Economic conditions force Treasuries lower (Part 7 of 14)

(Continued from Part 6)

Services PMI

The Institute for Supply Management (or ISM) publishes Purchasing Managers’ Index (or PMI) reports for manufacturing and non-manufacturing sectors. Last week, ISM published its monthly Non-Manufacturing ISM Report on Business. The Non-Manufacturing Index (or NMI) is a composite index based on the following fours indices, which have equal weights of 25% each:

  • business activity (seasonally adjusted)
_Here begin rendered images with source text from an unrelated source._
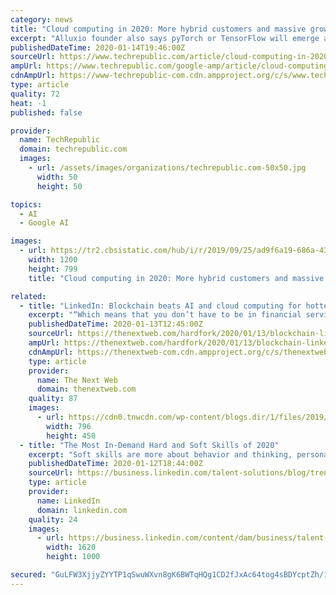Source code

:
 ```yaml
---
category: news
title: "Cloud computing in 2020: More hybrid customers and massive growth in China"
excerpt: "Alluxio founder also says pyTorch or TensorFlow will emerge as the top choice among machine learning frameworks. Engineers who can manage structured and unstructured data will be the most in demand IT professionals in 2020 as companies build out their data technology infrastructure, according to Alluxio founder and CTO Haoyuan Li. He ..."
publishedDateTime: 2020-01-14T19:46:00Z
sourceUrl: https://www.techrepublic.com/article/cloud-computing-in-2020-more-hybrid-customers-and-massive-growth-in-china/
ampUrl: https://www.techrepublic.com/google-amp/article/cloud-computing-in-2020-more-hybrid-customers-and-massive-growth-in-china/
cdnAmpUrl: https://www-techrepublic-com.cdn.ampproject.org/c/s/www.techrepublic.com/google-amp/article/cloud-computing-in-2020-more-hybrid-customers-and-massive-growth-in-china/
type: article
quality: 72
heat: -1
published: false

provider:
  name: TechRepublic
  domain: techrepublic.com
  images:
    - url: /assets/images/organizations/techrepublic.com-50x50.jpg
      width: 50
      height: 50

topics:
  - AI
  - Google AI

images:
  - url: https://tr2.cbsistatic.com/hub/i/r/2019/09/25/ad9f6a19-686a-4383-b9e0-4d5cca38d599/resize/1200x/ee305c191ab3d54326490b6d17feb414/istock-512454930industrycloud4.jpg
    width: 1200
    height: 799
    title: "Cloud computing in 2020: More hybrid customers and massive growth in China"

related:
  - title: "LinkedIn: Blockchain beats AI and cloud computing for hottest skill in 2020"
    excerpt: "“Which means that you don’t have to be in financial services to be seeking new hires who have background and expertise in putting blockchain to use.” The Microsoft-owned company then urged recruiters ... How one behaves, how they think, and their cognitive skills are all examples of soft skills. While soft skills are difficult to measure ..."
    publishedDateTime: 2020-01-13T12:45:00Z
    sourceUrl: https://thenextweb.com/hardfork/2020/01/13/blockchain-linkedin-solidity-ethereum-cryptocurrency-jobs-recruitment/
    ampUrl: https://thenextweb.com/hardfork/2020/01/13/blockchain-linkedin-solidity-ethereum-cryptocurrency-jobs-recruitment/amp/
    cdnAmpUrl: https://thenextweb-com.cdn.ampproject.org/c/s/thenextweb.com/hardfork/2020/01/13/blockchain-linkedin-solidity-ethereum-cryptocurrency-jobs-recruitment/amp/
    type: article
    provider:
      name: The Next Web
      domain: thenextweb.com
    quality: 87
    images:
      - url: https://cdn0.tnwcdn.com/wp-content/blogs.dir/1/files/2019/05/cryptocurrency-blockchain-development-programming-ethereum-solidity-javascript-java-796x450.jpg
        width: 796
        height: 450
  - title: "The Most In-Demand Hard and Soft Skills of 2020"
    excerpt: "Soft skills are more about behavior and thinking, personal traits and cognitive skills. They’re typically more difficult to measure ... Which means that you don’t have to be in financial services to be seeking new hires who have background and expertise in putting blockchain to use. So, recruiters should start becoming familiar with ..."
    publishedDateTime: 2020-01-12T18:44:00Z
    sourceUrl: https://business.linkedin.com/talent-solutions/blog/trends-and-research/2020/most-in-demand-hard-and-soft-skills
    type: article
    provider:
      name: LinkedIn
      domain: linkedin.com
    quality: 24
    images:
      - url: https://business.linkedin.com/content/dam/business/talent-solutions/global/en_us/blog/2020/01/in-demand-soft-and-hard-skills.jpg
        width: 1620
        height: 1000

secured: "GuLFW3XjjyZYYTP1qSwuWXvn8gK6BWTqHQg1CD2fJxAc64tog4sBDYcptZh/1OkvDLfwyAGudkVyZ5D1EYeTnDYgh09Zsg4K65zCqWBKB5ANDyJjeNz8LXMLvKCP7hNmMLMHnCK89kUwN+jQJI+CJI4PHWW9q8tj+08jUg6nQ0K0qP1t4L3GgKTTTZa/LerP7lWYHevbpHii8+H+cVXX80NMV0yreVMvJaRHnvxAzxCJwjvmzDdpnEmHOTRD0YO/9o0Xy4Y3yDLOvu1dCPDQ4Z+dwzVmFHVhWv0VEcsCJ7nCbDgAIfIZtCrF1QzG9GuaqP3XbEtGJWZvgsV91+WypfS/pNEPKCnqx/yc9gyy00AN0NyrdGpexOZ8lLXm9rAi2imeWd5soH7vmcAP6BPFuihLEwK3QMgAn76elG7oIguwBtXD5xWFZIArrFmBmK5d6sTA9S7EFWgTTIA4WKmOzw==;x8pn6ouGgk2KpF4+hCgQWw=="
---
```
  • new orders (seasonally adjusted)

  • employment (seasonally adjusted)

  • supplier deliveries

The NMI for February stood at 56.9%, slightly up from a reading of 56.7% in January. A reading above 50% means a general expansion in non-manufacturing (or services) activity. A reading below 50% means a general contraction. The service sector not only reported a rise, but its pace picked up slightly. The ISM states that NMI higher than 48.7% over time indicates growth in the overall economy.

Details of the report

The Business Activity Index fell 2.1% to 59.4% in February after having risen in January. So although business activity continued to expand, it did so at a slower pace. New orders for services also fell as the New Orders Index fell 2.8% month-over-month to 56.7% in February. On the other hand, the Employment Index rose sharply by 4.8% to 56.4% in February.

Input prices continued to decrease, but the pace slowed compared to January. The Prices Index rose 4.2% to 49.7% in February. Although the pace picked up, the reading was below 50%, thus signaling a contraction.

Fourteen industries reported growth in February, while four reported a contraction. The growing industries included Accommodation & Food Services and Wholesale trade. Mining and Construction reported a contraction.

Improvement in service sector industries can be attributed to positive consumer sentiment. This can benefit companies such as Procter & Gamble (PG), Mondelez International (MDLZ), and The Coca-Cola Company (KO).

Improving services PMI would also benefit ETFs such as the Consumer Discretionary Select Sector SPDR Fund (XLY), whose investments include restaurant chains such as Yum! Brands (YUM).